Victoria Jackson (*1959) war von 1986 bis 1992 Teil des Ensembles von "Saturday Night Live" und übernahm dort regelmäßig die Rolle dessen, was man im amerikanischen Englisch bimbo oder ditz nennt, also dem blonden Dummchen, wie man es heutzutage zum Glück kaum noch in Comedyshows zu sehen bekommt. Mit ihrem Look sowie einer kindlich-naiven Quakstimme war sie prädestiniert dazu bzw. wurde halt type-gecasted, wobei sie auch über hohes akrobatisches Geschick und musikalisches Talent verfügt(e), so dass sie regelmäßig Ukulele spielend oder radschlagend auf der Bühne glänzte. Johnny Carson war ein Fan von ihr, 20 Mal war sie in seiner Late-Night-Show zu Gast.

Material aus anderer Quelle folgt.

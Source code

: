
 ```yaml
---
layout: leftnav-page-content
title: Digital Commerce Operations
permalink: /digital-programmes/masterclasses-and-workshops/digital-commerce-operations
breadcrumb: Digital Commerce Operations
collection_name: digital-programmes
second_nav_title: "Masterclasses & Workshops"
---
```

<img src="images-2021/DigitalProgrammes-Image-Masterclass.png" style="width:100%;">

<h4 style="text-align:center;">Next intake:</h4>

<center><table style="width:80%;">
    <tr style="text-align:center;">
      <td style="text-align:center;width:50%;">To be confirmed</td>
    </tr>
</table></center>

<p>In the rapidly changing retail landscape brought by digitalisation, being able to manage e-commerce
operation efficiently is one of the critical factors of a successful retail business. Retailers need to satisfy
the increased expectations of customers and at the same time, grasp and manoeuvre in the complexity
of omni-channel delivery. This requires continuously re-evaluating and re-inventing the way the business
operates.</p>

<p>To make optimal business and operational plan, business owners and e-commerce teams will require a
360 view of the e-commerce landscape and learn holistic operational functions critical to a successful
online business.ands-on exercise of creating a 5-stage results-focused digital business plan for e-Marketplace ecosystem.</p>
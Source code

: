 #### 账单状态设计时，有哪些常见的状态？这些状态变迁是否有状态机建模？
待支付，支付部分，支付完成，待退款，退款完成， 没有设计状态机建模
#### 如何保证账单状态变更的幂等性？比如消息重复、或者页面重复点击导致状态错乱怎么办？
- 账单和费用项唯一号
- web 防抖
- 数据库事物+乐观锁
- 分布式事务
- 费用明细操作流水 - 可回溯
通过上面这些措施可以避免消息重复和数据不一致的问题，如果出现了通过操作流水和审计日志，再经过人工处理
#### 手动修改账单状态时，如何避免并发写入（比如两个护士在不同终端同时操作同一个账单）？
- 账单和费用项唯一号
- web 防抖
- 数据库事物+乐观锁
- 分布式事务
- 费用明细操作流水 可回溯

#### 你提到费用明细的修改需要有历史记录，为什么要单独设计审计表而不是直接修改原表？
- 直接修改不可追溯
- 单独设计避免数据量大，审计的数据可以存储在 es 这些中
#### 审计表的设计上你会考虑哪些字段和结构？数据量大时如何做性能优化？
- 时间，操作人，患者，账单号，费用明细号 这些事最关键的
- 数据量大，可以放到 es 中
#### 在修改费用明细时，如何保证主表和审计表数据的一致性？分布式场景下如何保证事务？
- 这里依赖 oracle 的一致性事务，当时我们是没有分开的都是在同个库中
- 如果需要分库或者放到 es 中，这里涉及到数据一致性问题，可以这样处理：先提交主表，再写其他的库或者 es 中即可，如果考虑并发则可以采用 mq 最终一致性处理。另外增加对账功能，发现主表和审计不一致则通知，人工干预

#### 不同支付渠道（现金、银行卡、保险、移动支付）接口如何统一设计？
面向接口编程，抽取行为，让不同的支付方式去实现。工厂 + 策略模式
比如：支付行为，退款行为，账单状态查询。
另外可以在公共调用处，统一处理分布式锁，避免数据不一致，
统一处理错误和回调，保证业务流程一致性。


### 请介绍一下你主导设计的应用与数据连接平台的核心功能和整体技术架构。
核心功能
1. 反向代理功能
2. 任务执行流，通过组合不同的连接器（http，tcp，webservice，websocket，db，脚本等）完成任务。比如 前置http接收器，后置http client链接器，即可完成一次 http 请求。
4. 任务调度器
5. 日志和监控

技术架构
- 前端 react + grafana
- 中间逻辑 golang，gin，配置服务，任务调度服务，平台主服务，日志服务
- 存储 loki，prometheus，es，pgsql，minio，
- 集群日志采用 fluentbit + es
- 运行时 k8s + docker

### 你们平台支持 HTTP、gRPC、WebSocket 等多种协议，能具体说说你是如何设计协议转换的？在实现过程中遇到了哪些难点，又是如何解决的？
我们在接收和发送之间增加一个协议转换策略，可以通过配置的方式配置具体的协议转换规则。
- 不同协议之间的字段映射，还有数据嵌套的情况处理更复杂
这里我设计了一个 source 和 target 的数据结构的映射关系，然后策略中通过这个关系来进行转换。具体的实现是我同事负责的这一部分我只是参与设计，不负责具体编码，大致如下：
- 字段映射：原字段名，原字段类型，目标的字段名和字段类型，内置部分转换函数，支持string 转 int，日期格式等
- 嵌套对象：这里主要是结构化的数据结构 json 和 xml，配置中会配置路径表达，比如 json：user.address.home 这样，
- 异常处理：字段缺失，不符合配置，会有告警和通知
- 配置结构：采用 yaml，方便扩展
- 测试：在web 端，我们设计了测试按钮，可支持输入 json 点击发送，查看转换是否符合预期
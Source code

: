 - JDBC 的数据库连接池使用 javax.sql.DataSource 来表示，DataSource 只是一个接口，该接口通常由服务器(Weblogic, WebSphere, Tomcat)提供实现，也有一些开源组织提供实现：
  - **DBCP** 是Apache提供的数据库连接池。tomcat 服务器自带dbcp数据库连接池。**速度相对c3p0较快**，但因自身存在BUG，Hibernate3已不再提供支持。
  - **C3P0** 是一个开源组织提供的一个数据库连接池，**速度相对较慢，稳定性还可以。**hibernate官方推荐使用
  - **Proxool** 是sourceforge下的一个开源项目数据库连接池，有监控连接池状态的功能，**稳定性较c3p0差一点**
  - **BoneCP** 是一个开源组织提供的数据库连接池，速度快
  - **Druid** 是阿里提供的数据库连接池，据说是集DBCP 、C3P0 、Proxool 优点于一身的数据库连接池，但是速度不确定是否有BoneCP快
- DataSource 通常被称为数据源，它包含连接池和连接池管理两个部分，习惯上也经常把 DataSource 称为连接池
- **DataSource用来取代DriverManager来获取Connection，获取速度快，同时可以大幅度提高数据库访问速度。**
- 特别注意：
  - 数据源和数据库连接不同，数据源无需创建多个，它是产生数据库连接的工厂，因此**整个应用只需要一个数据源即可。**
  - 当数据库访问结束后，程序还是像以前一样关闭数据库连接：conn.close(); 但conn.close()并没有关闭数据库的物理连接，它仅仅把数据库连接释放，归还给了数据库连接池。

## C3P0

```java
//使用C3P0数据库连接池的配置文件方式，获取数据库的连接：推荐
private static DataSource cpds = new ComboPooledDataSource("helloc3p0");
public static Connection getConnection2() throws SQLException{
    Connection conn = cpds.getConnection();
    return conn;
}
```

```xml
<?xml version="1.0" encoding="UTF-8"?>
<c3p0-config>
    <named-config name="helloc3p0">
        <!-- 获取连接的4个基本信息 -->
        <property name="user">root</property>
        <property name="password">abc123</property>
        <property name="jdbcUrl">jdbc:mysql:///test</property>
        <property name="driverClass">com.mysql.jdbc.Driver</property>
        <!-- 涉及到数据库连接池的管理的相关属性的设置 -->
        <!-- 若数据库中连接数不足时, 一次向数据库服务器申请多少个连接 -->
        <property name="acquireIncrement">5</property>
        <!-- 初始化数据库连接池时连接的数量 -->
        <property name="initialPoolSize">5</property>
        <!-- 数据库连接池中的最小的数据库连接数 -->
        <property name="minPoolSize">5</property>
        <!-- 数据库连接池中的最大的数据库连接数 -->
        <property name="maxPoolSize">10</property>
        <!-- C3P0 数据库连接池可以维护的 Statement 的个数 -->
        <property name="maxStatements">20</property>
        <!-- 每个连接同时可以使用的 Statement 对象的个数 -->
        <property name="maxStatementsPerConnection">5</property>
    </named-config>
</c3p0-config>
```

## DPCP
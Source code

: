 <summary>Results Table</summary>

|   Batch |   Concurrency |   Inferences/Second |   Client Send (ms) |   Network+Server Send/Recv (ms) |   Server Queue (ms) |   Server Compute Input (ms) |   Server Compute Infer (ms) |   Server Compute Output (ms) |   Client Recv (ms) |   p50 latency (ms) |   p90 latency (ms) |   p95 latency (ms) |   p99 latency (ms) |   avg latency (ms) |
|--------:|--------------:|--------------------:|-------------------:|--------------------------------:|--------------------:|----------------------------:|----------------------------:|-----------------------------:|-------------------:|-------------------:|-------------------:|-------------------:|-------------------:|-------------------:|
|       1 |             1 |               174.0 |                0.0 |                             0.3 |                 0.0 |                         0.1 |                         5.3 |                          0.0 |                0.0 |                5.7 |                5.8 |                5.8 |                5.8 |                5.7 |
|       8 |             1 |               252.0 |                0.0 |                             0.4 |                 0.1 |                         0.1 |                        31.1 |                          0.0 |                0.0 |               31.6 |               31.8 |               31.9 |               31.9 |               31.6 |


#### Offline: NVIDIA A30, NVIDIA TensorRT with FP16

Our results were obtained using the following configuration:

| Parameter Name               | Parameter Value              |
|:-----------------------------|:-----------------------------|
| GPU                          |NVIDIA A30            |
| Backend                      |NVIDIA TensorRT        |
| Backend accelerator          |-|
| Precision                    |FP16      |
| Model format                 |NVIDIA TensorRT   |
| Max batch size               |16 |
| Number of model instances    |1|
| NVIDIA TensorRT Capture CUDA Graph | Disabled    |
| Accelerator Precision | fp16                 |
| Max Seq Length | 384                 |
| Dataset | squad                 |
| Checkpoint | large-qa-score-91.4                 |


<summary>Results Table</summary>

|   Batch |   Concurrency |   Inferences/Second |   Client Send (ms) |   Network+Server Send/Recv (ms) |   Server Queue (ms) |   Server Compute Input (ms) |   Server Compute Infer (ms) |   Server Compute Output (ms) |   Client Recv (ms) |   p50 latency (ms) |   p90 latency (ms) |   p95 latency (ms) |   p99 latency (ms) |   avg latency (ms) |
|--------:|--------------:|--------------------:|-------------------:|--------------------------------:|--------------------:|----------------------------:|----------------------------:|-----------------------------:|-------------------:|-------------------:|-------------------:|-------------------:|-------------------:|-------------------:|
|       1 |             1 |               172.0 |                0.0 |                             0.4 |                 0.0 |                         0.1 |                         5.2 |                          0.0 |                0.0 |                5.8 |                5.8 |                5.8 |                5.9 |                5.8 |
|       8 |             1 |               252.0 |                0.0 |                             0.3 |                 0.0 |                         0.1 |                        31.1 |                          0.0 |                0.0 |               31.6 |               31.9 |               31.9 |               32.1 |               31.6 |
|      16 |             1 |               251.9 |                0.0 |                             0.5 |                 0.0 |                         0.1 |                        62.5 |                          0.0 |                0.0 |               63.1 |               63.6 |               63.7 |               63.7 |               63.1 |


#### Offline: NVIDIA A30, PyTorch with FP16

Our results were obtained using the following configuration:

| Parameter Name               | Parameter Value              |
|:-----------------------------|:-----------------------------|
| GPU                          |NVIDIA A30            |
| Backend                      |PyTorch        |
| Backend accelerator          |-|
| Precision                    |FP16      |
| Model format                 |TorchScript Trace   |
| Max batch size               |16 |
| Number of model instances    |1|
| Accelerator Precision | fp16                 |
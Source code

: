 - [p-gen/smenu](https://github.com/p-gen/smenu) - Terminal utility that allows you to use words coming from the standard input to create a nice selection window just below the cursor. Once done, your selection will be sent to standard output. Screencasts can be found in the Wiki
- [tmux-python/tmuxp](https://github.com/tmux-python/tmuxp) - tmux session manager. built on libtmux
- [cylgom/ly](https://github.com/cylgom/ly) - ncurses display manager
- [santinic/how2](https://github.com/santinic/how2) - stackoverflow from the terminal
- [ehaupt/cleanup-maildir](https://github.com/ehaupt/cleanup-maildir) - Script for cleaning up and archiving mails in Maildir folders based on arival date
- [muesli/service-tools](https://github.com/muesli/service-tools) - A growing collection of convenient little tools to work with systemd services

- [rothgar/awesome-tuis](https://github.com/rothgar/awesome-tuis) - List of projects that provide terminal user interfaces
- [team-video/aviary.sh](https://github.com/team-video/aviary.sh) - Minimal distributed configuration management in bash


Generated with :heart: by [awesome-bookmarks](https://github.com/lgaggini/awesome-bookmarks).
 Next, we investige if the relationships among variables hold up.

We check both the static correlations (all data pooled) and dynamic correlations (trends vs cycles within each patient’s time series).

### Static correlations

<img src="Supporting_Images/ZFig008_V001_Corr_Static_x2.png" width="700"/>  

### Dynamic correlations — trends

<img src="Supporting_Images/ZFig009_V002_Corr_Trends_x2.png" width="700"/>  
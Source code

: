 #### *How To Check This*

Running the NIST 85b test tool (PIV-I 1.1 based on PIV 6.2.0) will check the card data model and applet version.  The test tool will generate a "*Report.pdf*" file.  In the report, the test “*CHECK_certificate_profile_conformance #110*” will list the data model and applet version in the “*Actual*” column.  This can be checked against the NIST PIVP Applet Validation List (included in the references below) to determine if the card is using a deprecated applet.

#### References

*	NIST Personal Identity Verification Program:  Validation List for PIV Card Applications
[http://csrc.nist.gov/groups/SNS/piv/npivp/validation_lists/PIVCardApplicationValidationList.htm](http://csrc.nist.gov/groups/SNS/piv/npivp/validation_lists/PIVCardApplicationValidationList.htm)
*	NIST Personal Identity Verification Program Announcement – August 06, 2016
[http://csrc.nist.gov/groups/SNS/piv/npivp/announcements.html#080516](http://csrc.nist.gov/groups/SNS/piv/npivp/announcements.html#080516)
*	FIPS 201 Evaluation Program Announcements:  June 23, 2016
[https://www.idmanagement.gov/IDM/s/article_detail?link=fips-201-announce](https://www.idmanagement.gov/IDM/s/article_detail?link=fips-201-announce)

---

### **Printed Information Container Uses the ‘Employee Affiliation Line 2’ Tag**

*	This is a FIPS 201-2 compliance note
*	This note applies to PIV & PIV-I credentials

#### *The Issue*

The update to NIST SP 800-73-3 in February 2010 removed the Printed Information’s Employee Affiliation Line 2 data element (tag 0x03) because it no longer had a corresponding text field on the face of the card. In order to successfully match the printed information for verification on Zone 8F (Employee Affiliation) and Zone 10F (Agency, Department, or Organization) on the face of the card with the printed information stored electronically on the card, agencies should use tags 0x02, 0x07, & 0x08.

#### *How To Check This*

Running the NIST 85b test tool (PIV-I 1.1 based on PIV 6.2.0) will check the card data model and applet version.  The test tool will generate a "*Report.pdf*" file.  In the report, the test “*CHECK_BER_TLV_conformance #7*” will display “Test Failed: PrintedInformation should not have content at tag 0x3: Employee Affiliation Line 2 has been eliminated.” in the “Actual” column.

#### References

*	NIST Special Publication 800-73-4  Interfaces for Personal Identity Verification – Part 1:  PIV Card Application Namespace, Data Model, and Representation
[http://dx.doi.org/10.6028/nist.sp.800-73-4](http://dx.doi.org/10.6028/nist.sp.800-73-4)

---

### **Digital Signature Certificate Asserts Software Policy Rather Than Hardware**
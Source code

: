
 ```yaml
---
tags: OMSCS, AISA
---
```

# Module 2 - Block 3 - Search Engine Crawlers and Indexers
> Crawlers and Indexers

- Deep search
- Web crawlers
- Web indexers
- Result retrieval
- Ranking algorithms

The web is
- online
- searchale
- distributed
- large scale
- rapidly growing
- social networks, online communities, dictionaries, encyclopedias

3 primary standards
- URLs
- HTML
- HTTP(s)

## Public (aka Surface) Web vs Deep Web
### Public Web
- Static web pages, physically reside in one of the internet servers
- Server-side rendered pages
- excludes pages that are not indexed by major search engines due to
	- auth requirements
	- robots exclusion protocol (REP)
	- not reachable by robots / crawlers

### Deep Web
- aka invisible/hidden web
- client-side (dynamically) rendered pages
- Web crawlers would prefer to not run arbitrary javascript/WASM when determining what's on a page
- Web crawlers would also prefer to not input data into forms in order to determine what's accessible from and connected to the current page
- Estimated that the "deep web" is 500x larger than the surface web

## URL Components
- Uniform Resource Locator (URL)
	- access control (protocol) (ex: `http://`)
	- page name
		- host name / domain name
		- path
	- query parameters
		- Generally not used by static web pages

Weil ihre Karriere in der Unterhaltungsbranche nach 1992, wie bei so vielen SNL-Alumni, nicht so recht Fahrt aufnehmen wollte, begann sie sich allmählich auf ungute Art zu politisieren und wurde Anfang der Zehnerjahre zu einem der prominenteren Gesichter der Tea-Party-Bewegung. Über diesen Werdegang hat sie 2012 ein Buch geschrieben ("Is My Bow Too Big?"), welches ich vor kurzem endlich ausgelesen habe. Ich lese grundsätzlich alle Biografien aus dem "Saturday Night Live"-Umfeld, und diese Geschichte interessierte mich ganz besonders, denn ich finde es zu gleichen Teilen spannend und unbegreiflich, wenn jemand peu à peu ideologisch "abdriftet". Beispiel Dennis Miller: War der Comedian in seiner Zeit als "Weekend Update"-Anchor noch keinem konkreten Spektrum zuzuordnen, begriff er sich nach 9/11 plötzlich als konservativer Patriot und ging die Jahre darauf schließlich full FOX News mindset.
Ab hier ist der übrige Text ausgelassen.